### Supplied material

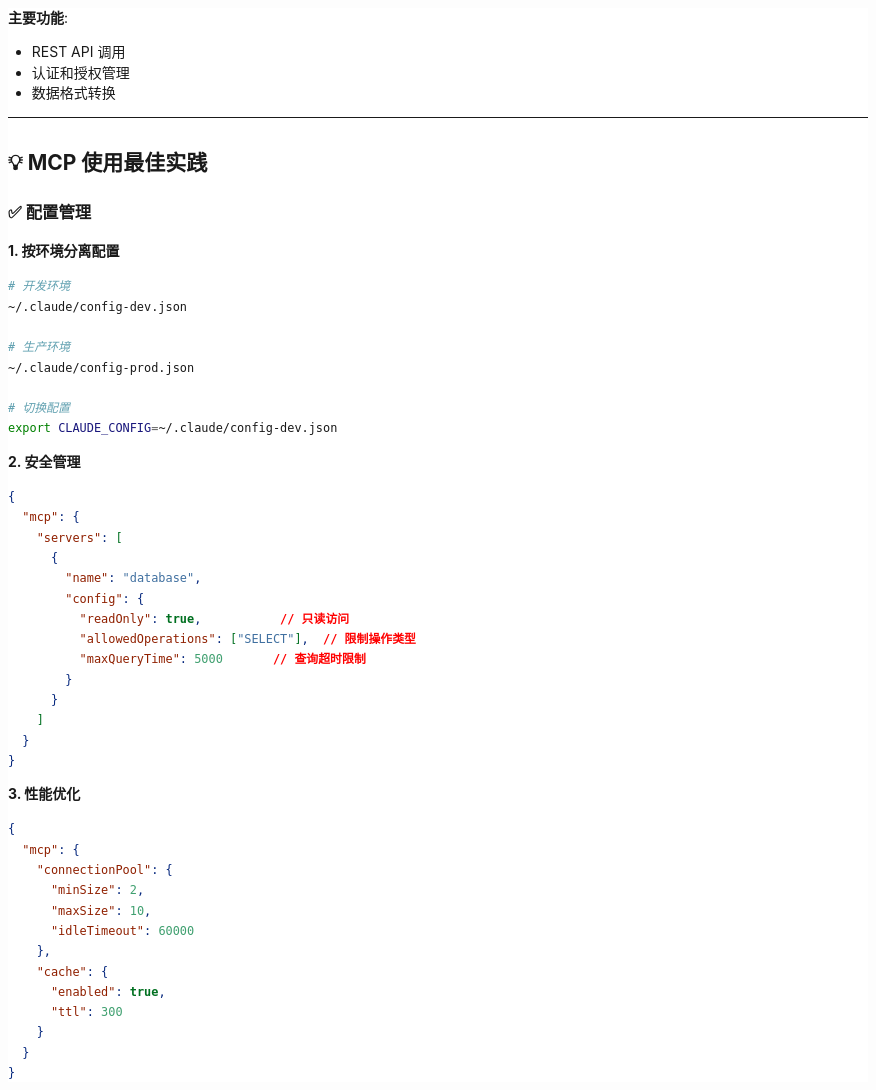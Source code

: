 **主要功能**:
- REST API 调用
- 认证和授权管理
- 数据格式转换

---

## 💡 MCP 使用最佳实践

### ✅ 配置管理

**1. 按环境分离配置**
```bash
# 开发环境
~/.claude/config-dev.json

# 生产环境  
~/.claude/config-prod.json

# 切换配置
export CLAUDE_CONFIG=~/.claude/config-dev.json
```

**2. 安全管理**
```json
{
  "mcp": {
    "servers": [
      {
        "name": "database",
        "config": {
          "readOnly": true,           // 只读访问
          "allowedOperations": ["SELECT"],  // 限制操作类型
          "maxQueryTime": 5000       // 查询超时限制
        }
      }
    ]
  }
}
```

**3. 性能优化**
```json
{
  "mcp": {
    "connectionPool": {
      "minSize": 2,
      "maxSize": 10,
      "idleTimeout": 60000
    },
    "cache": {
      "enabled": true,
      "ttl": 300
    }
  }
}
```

### Description of the task
State how many lines contain the word "claude" across the listing, and give no other text.

### Response to the exercise
3